(Exercise data Opens)
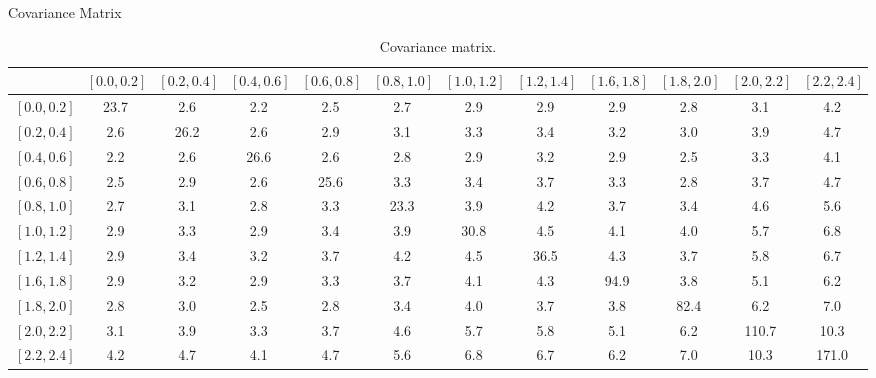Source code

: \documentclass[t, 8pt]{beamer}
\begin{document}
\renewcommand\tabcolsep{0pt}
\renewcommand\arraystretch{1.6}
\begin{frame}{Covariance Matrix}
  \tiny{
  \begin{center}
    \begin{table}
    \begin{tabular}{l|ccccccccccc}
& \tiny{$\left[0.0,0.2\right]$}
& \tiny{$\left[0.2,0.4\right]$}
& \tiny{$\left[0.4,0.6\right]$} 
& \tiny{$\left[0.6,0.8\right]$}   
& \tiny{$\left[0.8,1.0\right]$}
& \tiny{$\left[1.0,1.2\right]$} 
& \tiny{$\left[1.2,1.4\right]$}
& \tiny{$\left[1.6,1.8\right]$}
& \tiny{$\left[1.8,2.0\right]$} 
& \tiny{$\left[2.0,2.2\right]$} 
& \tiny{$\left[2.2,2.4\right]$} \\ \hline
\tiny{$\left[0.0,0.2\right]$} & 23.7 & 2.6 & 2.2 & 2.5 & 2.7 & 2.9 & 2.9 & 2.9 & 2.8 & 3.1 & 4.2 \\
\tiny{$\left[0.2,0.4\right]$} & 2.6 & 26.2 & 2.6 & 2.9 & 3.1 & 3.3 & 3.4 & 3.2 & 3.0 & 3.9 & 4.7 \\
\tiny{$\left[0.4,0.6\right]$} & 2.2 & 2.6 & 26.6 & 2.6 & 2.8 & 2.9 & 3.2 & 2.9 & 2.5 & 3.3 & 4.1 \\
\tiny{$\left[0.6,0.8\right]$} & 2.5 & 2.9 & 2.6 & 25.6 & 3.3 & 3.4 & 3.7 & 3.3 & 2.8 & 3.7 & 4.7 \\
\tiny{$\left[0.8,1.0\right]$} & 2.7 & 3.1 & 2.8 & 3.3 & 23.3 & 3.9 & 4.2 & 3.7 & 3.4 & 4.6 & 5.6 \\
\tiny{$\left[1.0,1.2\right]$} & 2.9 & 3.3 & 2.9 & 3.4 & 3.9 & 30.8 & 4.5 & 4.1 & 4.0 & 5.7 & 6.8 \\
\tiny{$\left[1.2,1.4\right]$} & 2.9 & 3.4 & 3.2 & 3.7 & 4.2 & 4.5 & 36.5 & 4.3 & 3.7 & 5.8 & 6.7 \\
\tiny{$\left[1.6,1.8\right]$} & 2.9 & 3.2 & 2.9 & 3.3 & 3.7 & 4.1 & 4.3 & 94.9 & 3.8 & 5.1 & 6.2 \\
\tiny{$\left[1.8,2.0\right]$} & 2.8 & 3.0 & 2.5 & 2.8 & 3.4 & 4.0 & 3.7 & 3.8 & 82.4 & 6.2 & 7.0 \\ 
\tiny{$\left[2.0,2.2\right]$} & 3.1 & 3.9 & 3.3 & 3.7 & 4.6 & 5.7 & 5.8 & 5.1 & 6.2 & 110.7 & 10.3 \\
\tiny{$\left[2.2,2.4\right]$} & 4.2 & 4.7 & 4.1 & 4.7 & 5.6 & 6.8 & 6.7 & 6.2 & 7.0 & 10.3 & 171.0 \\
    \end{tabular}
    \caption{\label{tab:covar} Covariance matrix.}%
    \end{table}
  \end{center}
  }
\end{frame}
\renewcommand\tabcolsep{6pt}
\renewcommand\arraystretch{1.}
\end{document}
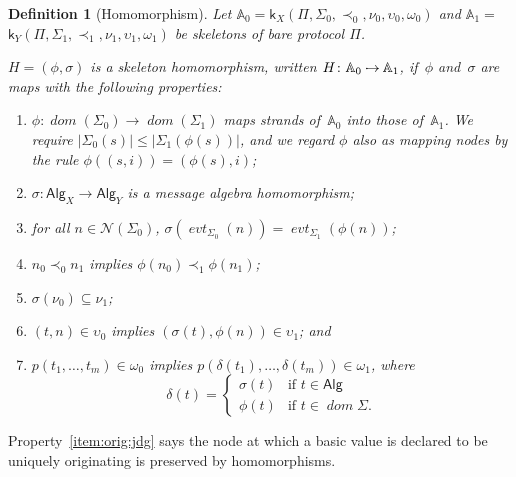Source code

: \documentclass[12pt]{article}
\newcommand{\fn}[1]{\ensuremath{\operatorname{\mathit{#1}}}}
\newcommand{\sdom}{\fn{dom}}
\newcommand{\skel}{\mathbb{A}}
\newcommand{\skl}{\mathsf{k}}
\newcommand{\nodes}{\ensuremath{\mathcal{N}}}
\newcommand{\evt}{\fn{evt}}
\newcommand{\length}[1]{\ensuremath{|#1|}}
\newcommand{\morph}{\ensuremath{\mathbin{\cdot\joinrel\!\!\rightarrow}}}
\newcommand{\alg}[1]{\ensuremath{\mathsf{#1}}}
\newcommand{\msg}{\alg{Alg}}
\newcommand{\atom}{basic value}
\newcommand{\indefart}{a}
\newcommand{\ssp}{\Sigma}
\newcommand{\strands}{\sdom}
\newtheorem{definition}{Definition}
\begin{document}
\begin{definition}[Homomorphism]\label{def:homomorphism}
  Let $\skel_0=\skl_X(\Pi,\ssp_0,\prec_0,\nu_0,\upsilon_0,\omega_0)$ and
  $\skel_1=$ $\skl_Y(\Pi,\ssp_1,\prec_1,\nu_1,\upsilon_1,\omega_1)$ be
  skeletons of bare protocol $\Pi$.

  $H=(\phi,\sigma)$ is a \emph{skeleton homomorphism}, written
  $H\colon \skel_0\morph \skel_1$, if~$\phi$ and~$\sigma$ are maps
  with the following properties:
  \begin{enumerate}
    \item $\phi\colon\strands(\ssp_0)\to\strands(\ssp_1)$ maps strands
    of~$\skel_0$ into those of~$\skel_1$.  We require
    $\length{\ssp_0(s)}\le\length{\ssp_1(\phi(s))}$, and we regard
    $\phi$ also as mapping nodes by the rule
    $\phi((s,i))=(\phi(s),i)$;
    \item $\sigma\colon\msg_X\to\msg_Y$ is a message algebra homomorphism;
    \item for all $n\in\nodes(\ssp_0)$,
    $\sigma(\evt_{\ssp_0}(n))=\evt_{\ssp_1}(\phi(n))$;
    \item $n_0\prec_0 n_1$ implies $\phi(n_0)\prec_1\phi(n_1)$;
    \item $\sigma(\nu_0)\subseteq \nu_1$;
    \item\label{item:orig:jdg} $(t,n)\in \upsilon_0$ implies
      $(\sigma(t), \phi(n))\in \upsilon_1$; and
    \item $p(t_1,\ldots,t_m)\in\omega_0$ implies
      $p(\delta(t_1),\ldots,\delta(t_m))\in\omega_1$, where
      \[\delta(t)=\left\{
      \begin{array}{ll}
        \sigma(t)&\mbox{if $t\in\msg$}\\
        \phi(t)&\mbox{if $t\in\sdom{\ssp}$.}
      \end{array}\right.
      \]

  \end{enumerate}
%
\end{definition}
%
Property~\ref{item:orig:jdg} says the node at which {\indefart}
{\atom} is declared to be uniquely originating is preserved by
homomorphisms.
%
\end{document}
(Exercise data Closes)
» **Exercise directions**:
All lines above containing the string "definition" are to be collected.

» **Answer to the exercise**:
\newtheorem{definition}{Definition}
\begin{definition}[Homomorphism]\label{def:homomorphism}
\end{definition}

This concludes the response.